▶ Exercise directions: Using the material that follows, say how many lines contain the string "header". Answer with a number only.

▶ Records supplied:
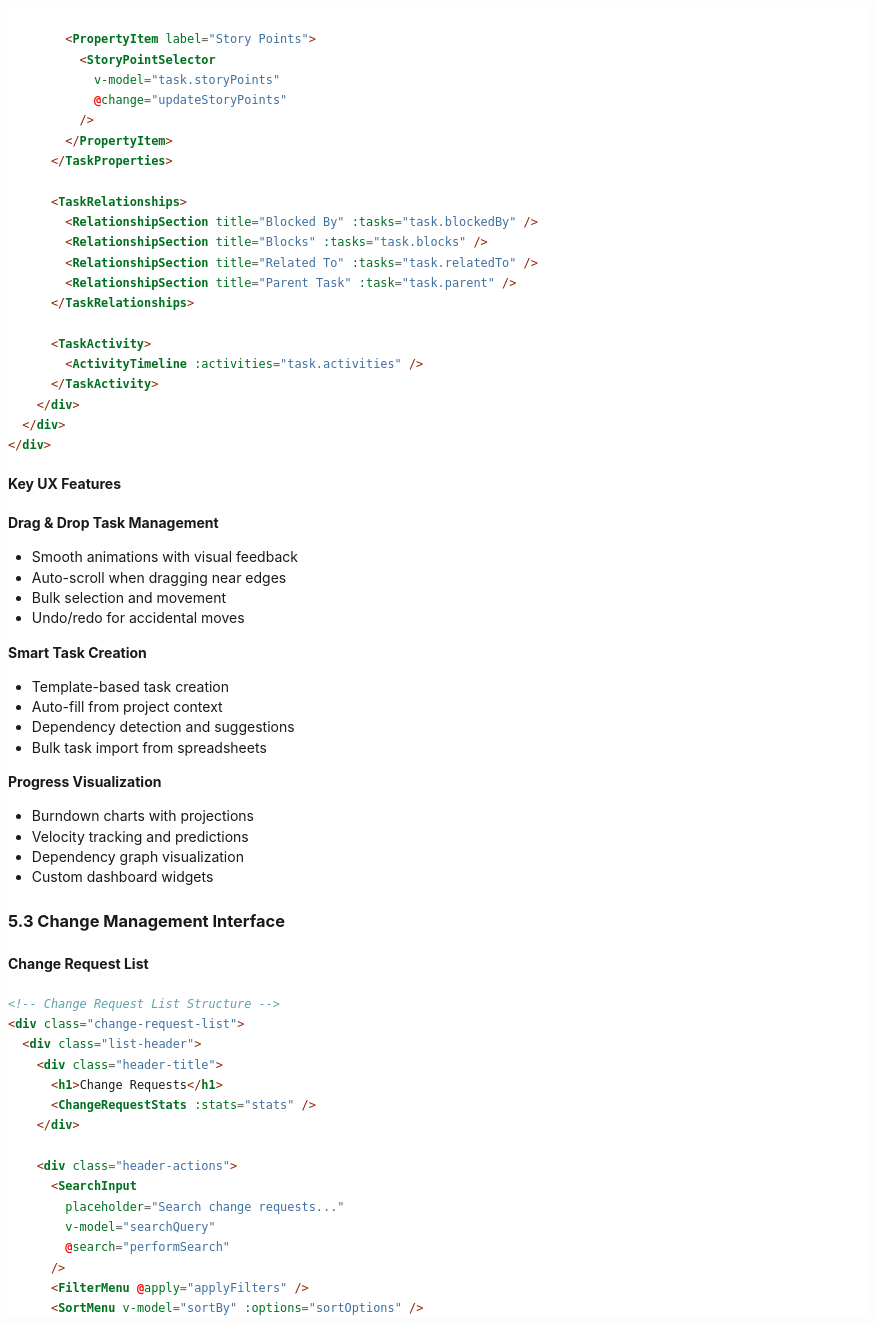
 ```html

        <PropertyItem label="Story Points">
          <StoryPointSelector
            v-model="task.storyPoints"
            @change="updateStoryPoints"
          />
        </PropertyItem>
      </TaskProperties>

      <TaskRelationships>
        <RelationshipSection title="Blocked By" :tasks="task.blockedBy" />
        <RelationshipSection title="Blocks" :tasks="task.blocks" />
        <RelationshipSection title="Related To" :tasks="task.relatedTo" />
        <RelationshipSection title="Parent Task" :task="task.parent" />
      </TaskRelationships>

      <TaskActivity>
        <ActivityTimeline :activities="task.activities" />
      </TaskActivity>
    </div>
  </div>
</div>
```

#### Key UX Features

**Drag & Drop Task Management**
- Smooth animations with visual feedback
- Auto-scroll when dragging near edges
- Bulk selection and movement
- Undo/redo for accidental moves

**Smart Task Creation**
- Template-based task creation
- Auto-fill from project context
- Dependency detection and suggestions
- Bulk task import from spreadsheets

**Progress Visualization**
- Burndown charts with projections
- Velocity tracking and predictions
- Dependency graph visualization
- Custom dashboard widgets

### 5.3 Change Management Interface

#### Change Request List

```html
<!-- Change Request List Structure -->
<div class="change-request-list">
  <div class="list-header">
    <div class="header-title">
      <h1>Change Requests</h1>
      <ChangeRequestStats :stats="stats" />
    </div>

    <div class="header-actions">
      <SearchInput
        placeholder="Search change requests..."
        v-model="searchQuery"
        @search="performSearch"
      />
      <FilterMenu @apply="applyFilters" />
      <SortMenu v-model="sortBy" :options="sortOptions" />
```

▶ Task response: 3